Em 1938, com a morte de dona Adozinda, a fazenda foi dividida em sete partes: aos filhos homens couberam os lotes da frente, menores e de maior valor, e os de trás para as mulheres, maiores e de menor valor.
Em 1958, Manuel Leal Guimarães comprou de seu primo uma área de 2 alqueires pertencentes à Granja Poti, vizinha da propriedade dos Ablas. Formou uma chácara de lazer onde criava algumas vacas. A casa-sede, construída em 1938, tinha na sua frente palmeiras imperiais, que foram derrubadas posteriormente com a duplicação da Raposo.
Hoje ela é habitada por Roberto Guimarães, filho do antigo proprietário. Ele nos contou que o seu pai foi a primeira pessoa a acreditar no comércio da região: "Ele construiu, na entrada do Jardim da Glória, um armazém, uma padaria e cinco lojinhas e em uma delas montou uma leiteria".
Por volta de 1962, o filho João Paulo loteou o "Jardim da Glória" com a parte das terras que lhe coube. Doou cerca de 43% para áreas verdes, formando grandes bolsões, enquanto a legislação exige 30%. Muitos dos antigos arrendatários compraram lotes.
Um dos episódios interessantes da época foi quando a Eletropaulo (então Light) tentou instalar ali suas torres de transmissão, e para isso precisaria derrubar uma fileira de pinheiros. Os proprietários se revoltaram e muitas mulheres deitaram-se sob as árvores, impedindo assim seu corte. Os pinheiros estão lá até hoje e a Eletropaulo precisou aumentar a altura das torres. Essa preocupação com o verde, felizmente, persiste até hoje através de sua SAB (Sociedade Amigos de Bairro).

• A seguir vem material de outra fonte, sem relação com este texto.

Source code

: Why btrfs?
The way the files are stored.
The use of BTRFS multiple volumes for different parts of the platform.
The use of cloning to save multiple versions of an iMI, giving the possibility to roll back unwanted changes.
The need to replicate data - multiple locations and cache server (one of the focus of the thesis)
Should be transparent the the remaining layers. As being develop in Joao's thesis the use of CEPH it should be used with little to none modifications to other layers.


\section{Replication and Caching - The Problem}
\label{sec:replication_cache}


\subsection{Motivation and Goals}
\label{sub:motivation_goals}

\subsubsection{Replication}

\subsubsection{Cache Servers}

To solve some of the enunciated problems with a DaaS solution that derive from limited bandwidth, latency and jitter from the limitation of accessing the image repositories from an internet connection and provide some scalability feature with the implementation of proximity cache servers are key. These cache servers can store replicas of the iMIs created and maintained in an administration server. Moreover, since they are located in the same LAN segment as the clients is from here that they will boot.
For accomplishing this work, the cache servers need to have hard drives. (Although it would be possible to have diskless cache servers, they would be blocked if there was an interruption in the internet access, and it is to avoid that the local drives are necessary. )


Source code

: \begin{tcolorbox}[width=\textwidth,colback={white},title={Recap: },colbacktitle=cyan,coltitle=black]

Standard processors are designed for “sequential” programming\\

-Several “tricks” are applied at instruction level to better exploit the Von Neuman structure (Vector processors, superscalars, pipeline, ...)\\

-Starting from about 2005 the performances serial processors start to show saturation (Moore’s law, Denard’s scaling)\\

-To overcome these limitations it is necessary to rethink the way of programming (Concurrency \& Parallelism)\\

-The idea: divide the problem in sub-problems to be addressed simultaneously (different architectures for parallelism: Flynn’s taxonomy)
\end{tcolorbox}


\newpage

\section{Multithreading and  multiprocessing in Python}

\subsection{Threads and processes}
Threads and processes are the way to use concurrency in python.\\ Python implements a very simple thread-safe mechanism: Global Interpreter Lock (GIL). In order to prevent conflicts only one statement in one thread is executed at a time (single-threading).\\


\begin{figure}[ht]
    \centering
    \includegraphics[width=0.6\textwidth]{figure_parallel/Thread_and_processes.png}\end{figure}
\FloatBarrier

Outro episódio curioso aconteceu quando o Prefeito Ivo autorizou que a entrada da fábrica da Levi´s fosse por dentro do condomínio "eu chamei o seu João Ablas, que veio de São Paulo, para impedir que as máquinas avançassem. Quando o prefeito chegou, foi recebido à bala e isso resultou num processo de anos contra seu João", conta Felício.
Antonio Serrano arrendava, então, cerca de 1 alqueire de João Ablas, dentro do condomínio. Mais tarde, sua filha Lourdes e seu marido Pedro Mônaco foram importantes na formação do comércio. "Nós íamos para São Paulo e trazíamos o que os moradores pediam. O Pedro foi o nosso primeiro "jornaleiro": ele comprava os jornais em São Paulo e entregava aqui" nos contou dona Lourdes, orgulhosa.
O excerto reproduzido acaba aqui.